** DATASET follows **

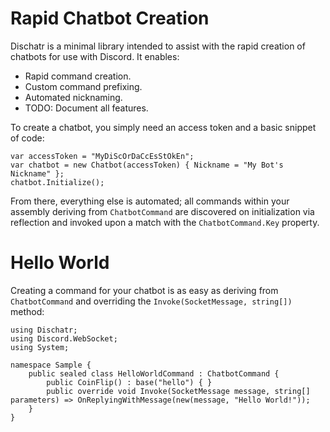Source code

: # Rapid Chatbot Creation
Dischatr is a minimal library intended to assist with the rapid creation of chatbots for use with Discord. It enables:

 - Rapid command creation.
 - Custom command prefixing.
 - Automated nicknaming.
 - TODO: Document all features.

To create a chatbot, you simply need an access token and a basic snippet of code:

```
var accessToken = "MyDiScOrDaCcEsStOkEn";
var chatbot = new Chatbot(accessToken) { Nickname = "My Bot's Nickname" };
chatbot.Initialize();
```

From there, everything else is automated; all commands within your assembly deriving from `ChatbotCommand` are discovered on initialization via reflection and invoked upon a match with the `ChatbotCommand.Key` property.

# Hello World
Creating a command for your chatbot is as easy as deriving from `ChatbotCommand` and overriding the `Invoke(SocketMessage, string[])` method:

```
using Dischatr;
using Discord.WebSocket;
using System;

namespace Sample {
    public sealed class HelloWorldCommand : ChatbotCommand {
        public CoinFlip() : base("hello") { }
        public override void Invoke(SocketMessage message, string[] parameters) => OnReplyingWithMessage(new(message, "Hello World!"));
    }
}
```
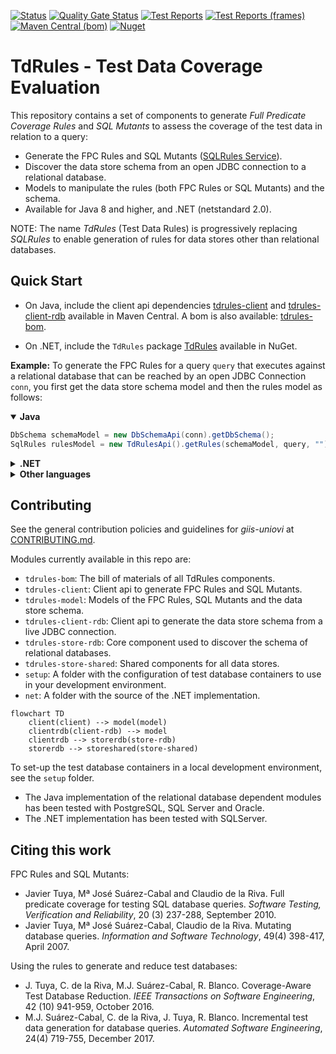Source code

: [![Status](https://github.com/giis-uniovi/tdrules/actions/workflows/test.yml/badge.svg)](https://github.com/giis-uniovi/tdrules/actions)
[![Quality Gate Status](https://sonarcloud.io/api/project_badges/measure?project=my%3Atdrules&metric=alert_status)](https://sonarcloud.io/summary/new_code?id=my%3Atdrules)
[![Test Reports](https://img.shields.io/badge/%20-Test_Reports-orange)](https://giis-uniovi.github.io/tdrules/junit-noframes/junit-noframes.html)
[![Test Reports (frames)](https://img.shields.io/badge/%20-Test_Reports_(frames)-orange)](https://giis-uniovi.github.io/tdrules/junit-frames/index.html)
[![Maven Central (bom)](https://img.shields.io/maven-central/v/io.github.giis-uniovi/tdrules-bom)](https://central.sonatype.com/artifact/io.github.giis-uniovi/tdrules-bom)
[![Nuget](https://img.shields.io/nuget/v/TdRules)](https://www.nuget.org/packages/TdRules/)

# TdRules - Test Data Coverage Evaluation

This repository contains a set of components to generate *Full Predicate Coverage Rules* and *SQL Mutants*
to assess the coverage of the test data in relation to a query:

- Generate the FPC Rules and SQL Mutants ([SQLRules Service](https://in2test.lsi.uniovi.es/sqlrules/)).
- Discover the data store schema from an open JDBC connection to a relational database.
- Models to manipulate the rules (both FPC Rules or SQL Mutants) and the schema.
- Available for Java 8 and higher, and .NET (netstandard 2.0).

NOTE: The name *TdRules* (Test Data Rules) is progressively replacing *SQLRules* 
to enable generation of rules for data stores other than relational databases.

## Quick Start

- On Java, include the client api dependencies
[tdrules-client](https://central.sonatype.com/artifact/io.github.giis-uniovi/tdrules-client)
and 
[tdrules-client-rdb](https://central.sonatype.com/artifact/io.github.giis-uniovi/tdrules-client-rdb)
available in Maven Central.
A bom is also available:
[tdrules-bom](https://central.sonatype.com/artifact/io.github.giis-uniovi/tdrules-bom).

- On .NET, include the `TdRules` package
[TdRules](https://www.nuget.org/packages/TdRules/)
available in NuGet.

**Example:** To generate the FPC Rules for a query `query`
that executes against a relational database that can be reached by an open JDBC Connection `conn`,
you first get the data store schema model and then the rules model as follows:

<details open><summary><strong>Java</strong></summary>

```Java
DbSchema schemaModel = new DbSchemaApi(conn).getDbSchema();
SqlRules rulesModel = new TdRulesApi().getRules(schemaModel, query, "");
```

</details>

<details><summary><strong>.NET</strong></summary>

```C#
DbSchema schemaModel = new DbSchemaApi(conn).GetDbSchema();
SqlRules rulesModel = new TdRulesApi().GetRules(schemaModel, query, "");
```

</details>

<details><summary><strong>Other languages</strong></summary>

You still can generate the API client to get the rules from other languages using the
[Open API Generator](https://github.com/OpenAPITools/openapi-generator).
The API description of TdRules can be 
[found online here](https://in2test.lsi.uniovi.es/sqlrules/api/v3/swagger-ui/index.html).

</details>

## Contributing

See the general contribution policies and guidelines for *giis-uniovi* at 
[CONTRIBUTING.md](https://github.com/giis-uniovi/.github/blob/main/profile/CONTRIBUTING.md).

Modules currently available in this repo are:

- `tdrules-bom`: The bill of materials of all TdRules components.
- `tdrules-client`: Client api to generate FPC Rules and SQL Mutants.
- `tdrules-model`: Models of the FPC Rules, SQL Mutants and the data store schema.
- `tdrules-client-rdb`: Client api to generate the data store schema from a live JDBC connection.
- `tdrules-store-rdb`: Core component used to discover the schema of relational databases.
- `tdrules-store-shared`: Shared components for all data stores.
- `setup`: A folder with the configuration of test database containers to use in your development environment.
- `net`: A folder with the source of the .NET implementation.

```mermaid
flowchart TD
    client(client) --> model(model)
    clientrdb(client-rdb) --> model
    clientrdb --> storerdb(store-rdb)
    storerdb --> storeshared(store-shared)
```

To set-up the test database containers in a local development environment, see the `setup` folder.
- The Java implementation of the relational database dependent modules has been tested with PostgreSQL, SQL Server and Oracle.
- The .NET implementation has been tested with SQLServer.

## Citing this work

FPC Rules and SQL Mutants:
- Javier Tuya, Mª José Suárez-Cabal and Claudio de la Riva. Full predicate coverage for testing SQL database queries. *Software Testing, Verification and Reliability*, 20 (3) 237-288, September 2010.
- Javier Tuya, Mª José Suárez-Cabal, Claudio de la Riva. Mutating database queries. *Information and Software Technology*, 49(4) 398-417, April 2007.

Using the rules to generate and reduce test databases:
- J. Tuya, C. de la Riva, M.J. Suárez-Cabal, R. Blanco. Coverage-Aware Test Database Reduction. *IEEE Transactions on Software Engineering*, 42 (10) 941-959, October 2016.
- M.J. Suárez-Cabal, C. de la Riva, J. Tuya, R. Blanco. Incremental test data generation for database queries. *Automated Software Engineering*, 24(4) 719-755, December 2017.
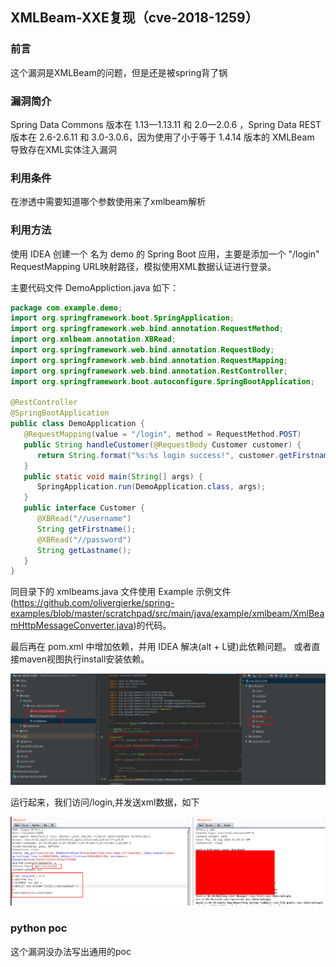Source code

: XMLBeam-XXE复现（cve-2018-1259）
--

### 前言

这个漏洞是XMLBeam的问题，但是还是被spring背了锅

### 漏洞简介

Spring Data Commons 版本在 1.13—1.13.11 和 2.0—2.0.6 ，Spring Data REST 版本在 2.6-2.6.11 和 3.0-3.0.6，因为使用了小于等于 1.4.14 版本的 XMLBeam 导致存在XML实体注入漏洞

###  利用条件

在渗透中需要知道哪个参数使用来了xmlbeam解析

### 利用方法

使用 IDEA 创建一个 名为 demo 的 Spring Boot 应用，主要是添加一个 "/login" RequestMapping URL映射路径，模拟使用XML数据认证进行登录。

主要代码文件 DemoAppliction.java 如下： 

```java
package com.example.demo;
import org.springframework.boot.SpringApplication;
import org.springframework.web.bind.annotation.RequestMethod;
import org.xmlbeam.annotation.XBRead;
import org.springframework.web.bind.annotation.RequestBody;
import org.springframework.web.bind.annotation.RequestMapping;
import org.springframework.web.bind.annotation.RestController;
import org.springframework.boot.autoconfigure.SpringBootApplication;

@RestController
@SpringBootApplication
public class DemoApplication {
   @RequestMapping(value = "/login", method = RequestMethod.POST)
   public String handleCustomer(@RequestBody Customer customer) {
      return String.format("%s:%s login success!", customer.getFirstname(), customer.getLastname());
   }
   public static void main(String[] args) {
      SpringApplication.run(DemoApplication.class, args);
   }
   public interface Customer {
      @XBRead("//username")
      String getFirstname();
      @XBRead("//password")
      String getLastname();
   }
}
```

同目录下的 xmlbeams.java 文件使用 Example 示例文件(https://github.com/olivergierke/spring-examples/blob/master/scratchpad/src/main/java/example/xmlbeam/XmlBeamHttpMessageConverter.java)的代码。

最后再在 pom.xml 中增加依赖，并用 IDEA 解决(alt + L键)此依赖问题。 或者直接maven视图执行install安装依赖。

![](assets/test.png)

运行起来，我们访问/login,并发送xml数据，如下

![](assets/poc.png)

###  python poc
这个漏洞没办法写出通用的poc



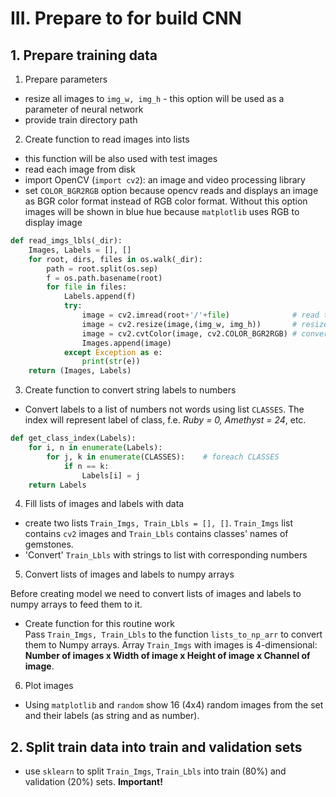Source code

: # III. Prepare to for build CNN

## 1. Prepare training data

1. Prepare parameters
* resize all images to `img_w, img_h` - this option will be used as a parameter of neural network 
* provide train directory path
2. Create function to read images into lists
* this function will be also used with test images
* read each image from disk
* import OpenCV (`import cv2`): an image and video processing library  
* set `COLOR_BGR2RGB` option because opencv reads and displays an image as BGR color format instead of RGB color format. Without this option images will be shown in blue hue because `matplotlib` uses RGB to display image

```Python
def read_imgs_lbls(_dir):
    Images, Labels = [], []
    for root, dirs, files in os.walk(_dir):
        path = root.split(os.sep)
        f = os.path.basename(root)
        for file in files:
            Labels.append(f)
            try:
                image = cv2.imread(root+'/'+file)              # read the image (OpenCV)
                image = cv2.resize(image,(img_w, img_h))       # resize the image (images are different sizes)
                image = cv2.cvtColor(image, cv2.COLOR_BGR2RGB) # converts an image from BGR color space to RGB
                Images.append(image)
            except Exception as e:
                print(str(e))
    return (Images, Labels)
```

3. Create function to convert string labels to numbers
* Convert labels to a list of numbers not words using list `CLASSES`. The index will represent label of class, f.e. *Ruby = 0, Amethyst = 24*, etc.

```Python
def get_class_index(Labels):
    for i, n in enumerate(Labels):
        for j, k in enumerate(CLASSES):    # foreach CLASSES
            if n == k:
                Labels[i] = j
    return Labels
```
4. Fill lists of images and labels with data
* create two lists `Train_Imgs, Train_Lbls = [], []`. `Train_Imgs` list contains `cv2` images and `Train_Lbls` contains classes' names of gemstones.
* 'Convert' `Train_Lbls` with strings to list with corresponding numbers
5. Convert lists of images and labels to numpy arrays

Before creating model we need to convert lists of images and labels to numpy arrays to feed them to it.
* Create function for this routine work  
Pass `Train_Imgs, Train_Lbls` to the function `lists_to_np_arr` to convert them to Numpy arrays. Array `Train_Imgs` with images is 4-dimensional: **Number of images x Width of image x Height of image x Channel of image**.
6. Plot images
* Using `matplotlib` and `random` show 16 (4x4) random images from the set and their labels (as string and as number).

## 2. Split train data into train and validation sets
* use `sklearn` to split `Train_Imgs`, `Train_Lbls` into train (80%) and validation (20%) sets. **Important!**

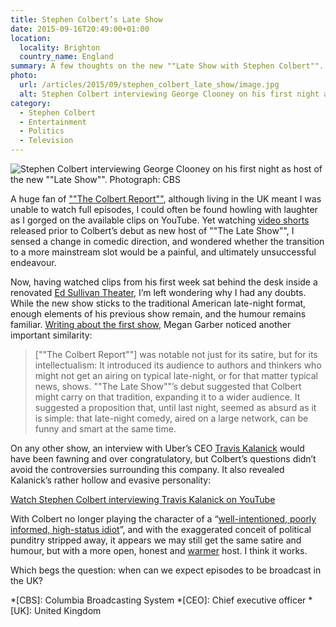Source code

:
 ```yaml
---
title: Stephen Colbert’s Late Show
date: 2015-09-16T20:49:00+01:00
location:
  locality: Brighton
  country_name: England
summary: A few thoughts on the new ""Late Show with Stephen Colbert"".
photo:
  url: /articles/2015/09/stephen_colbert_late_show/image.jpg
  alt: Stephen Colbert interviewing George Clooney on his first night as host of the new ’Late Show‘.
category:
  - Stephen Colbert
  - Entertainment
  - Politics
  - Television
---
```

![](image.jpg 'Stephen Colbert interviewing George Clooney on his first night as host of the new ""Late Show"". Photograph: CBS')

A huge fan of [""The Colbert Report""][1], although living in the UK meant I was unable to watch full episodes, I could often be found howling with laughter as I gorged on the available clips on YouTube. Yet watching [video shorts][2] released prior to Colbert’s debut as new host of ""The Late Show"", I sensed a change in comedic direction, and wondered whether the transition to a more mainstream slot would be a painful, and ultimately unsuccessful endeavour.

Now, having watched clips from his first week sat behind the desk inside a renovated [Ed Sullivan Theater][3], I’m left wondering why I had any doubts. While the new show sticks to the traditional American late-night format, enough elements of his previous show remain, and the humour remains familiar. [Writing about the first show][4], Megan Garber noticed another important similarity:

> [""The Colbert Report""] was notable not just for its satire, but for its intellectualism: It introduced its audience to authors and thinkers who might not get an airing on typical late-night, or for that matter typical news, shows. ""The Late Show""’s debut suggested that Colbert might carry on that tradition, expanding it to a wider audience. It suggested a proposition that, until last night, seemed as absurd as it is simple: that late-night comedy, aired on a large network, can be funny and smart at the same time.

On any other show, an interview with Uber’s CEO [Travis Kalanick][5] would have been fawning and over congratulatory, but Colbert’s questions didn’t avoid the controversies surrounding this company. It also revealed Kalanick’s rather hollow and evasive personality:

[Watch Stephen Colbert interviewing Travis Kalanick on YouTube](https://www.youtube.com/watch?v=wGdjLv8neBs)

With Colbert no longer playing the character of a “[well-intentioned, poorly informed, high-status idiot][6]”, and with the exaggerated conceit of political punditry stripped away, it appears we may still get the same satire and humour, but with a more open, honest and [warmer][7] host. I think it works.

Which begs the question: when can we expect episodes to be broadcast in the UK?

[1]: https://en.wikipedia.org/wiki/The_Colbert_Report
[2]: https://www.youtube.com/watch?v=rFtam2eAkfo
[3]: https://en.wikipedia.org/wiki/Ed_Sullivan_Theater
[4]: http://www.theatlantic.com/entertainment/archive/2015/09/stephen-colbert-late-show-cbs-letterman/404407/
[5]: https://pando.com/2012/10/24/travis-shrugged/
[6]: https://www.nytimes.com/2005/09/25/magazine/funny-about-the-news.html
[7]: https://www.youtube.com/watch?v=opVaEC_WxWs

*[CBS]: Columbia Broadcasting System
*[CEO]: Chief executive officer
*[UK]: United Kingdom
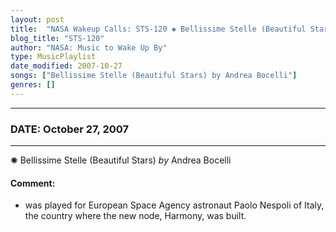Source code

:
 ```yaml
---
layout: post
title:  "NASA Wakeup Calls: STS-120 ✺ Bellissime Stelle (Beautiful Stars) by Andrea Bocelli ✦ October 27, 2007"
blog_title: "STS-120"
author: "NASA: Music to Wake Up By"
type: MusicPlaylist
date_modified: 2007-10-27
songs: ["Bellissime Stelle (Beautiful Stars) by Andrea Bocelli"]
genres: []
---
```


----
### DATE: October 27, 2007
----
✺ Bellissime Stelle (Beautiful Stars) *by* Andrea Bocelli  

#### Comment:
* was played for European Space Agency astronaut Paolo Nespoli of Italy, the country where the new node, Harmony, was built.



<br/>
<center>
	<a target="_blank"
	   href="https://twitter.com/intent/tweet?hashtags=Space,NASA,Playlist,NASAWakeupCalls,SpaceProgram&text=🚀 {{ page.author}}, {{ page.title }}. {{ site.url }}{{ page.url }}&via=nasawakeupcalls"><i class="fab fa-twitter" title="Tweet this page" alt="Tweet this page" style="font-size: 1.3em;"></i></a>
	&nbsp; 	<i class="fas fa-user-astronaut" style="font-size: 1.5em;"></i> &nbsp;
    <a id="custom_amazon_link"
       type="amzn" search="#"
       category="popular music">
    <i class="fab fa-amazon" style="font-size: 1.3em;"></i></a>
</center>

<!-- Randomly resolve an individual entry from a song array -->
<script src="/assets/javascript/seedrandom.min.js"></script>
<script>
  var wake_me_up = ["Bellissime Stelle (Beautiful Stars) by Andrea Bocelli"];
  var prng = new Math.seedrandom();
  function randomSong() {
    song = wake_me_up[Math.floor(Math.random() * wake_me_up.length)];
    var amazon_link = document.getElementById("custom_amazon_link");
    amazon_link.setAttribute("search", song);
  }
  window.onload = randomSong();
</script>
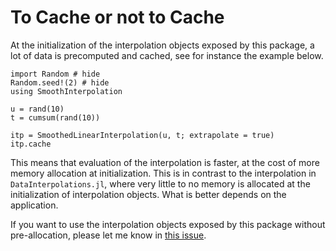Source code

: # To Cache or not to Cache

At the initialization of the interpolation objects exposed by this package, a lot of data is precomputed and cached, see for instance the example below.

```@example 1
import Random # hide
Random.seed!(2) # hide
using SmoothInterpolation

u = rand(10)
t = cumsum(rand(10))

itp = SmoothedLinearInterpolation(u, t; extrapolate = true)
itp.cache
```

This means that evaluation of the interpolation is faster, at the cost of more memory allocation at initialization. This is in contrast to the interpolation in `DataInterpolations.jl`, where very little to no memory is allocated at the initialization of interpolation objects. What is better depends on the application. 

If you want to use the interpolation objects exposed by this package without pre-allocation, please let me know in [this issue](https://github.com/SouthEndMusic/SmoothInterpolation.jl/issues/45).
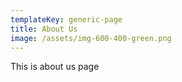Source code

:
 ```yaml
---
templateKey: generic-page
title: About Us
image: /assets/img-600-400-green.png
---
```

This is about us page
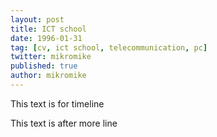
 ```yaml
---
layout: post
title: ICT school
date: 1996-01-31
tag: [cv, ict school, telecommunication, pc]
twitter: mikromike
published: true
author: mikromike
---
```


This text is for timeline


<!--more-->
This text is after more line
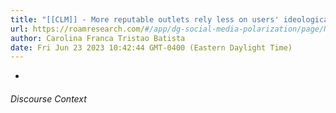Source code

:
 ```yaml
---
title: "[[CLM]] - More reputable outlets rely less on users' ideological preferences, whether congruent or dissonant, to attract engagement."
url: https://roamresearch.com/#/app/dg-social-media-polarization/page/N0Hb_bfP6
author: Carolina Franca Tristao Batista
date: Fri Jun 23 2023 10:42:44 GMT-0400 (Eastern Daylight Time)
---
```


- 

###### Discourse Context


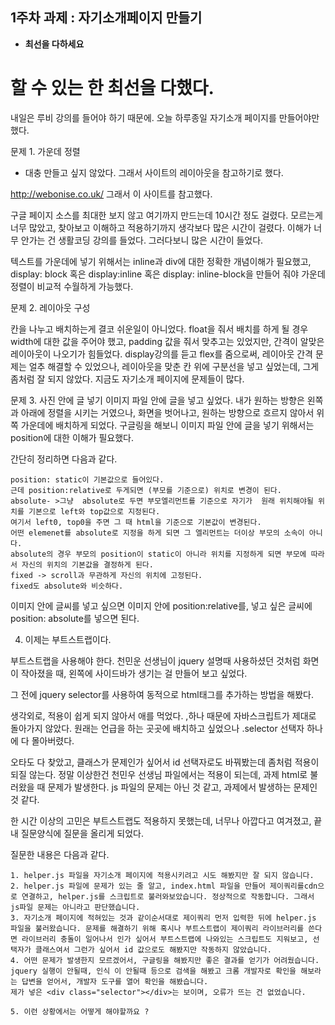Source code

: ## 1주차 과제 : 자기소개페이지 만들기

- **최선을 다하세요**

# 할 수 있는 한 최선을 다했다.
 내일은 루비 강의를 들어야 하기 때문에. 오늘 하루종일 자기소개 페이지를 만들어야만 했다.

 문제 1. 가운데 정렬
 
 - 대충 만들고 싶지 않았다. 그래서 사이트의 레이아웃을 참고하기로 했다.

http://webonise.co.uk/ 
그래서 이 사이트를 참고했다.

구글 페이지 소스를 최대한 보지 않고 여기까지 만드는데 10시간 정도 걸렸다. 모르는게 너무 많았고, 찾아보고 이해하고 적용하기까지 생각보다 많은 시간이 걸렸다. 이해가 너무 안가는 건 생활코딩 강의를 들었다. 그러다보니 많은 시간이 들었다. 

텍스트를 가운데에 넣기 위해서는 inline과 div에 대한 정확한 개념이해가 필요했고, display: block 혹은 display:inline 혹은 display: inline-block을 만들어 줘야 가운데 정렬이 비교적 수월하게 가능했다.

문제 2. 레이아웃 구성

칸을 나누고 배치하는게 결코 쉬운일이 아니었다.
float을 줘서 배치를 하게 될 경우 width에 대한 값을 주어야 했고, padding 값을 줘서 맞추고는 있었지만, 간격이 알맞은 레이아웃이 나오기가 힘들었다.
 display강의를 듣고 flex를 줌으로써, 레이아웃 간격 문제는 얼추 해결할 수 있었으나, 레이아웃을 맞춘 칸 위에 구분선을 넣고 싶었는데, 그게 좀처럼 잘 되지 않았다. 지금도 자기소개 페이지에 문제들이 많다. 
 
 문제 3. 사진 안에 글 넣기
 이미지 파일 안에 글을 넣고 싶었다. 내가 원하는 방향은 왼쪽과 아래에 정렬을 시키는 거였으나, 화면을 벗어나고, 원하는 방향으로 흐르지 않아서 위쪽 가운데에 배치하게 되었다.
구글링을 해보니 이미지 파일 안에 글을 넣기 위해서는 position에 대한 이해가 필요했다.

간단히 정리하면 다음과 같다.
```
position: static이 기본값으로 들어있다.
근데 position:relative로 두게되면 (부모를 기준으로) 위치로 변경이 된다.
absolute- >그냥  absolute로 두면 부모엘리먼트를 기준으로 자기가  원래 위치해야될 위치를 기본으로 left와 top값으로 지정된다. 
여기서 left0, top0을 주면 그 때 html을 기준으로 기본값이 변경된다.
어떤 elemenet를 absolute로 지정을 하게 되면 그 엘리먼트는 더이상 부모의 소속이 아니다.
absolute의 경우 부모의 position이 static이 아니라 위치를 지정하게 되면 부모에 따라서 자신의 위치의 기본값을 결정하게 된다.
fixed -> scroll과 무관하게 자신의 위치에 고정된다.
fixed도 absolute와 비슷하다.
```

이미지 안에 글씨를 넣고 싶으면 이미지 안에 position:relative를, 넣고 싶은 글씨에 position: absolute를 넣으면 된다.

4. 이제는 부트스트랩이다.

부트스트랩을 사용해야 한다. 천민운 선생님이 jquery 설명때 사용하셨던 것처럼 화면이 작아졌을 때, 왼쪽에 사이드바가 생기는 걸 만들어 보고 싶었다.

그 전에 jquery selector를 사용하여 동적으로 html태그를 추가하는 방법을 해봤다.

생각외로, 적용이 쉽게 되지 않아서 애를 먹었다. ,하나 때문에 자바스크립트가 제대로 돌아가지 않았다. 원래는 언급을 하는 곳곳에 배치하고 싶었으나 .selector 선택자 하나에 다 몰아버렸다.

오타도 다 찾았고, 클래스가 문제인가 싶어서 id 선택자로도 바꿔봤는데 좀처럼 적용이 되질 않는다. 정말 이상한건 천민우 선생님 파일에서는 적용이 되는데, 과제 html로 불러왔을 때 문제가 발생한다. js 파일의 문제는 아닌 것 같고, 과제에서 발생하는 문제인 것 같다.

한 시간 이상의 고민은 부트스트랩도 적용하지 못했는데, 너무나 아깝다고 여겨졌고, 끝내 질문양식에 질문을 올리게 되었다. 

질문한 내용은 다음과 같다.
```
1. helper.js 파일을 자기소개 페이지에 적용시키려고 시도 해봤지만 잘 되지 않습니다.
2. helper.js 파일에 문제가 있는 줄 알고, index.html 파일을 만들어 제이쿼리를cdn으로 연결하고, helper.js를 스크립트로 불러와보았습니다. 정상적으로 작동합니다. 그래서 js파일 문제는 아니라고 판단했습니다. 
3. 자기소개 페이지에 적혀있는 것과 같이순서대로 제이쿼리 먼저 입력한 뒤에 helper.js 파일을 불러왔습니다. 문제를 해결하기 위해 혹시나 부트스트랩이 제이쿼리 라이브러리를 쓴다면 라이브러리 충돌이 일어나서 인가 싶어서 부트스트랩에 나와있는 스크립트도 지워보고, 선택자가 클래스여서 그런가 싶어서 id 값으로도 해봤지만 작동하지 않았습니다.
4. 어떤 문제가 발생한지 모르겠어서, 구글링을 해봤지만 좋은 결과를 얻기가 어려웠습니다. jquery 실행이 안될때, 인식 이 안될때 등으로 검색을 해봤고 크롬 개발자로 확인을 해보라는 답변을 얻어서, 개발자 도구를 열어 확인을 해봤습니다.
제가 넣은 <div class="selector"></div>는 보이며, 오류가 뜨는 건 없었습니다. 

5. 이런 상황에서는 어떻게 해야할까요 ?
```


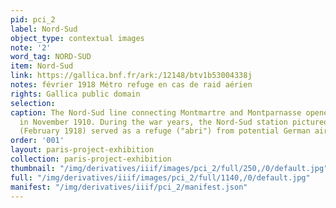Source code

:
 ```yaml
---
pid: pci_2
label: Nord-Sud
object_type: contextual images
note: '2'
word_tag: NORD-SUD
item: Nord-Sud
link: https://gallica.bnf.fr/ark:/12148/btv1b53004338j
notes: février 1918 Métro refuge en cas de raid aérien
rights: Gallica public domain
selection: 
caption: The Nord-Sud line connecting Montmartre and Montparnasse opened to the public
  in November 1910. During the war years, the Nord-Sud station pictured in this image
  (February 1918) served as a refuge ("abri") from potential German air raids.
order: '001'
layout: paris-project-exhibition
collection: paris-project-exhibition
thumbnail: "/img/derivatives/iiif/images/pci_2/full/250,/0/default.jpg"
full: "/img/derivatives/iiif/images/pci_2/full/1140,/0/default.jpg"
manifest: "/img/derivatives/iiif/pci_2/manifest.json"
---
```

** End of DATASET **

■ EXERCISE INSTRUCTIONS ■
In the data above, which lines lie between the line with "Now, having watched" and the line with "[Watch Stephen Colbert", inclusive? Print those lines exactly and nothing else.

■ SOLUTION ■
Now, having watched clips from his first week sat behind the desk inside a renovated [Ed Sullivan Theater][3], I’m left wondering why I had any doubts. While the new show sticks to the traditional American late-night format, enough elements of his previous show remain, and the humour remains familiar. [Writing about the first show][4], Megan Garber noticed another important similarity:

> [""The Colbert Report""] was notable not just for its satire, but for its intellectualism: It introduced its audience to authors and thinkers who might not get an airing on typical late-night, or for that matter typical news, shows. ""The Late Show""’s debut suggested that Colbert might carry on that tradition, expanding it to a wider audience. It suggested a proposition that, until last night, seemed as absurd as it is simple: that late-night comedy, aired on a large network, can be funny and smart at the same time.

On any other show, an interview with Uber’s CEO [Travis Kalanick][5] would have been fawning and over congratulatory, but Colbert’s questions didn’t avoid the controversies surrounding this company. It also revealed Kalanick’s rather hollow and evasive personality:

[Watch Stephen Colbert interviewing Travis Kalanick on YouTube](https://www.youtube.com/watch?v=wGdjLv8neBs)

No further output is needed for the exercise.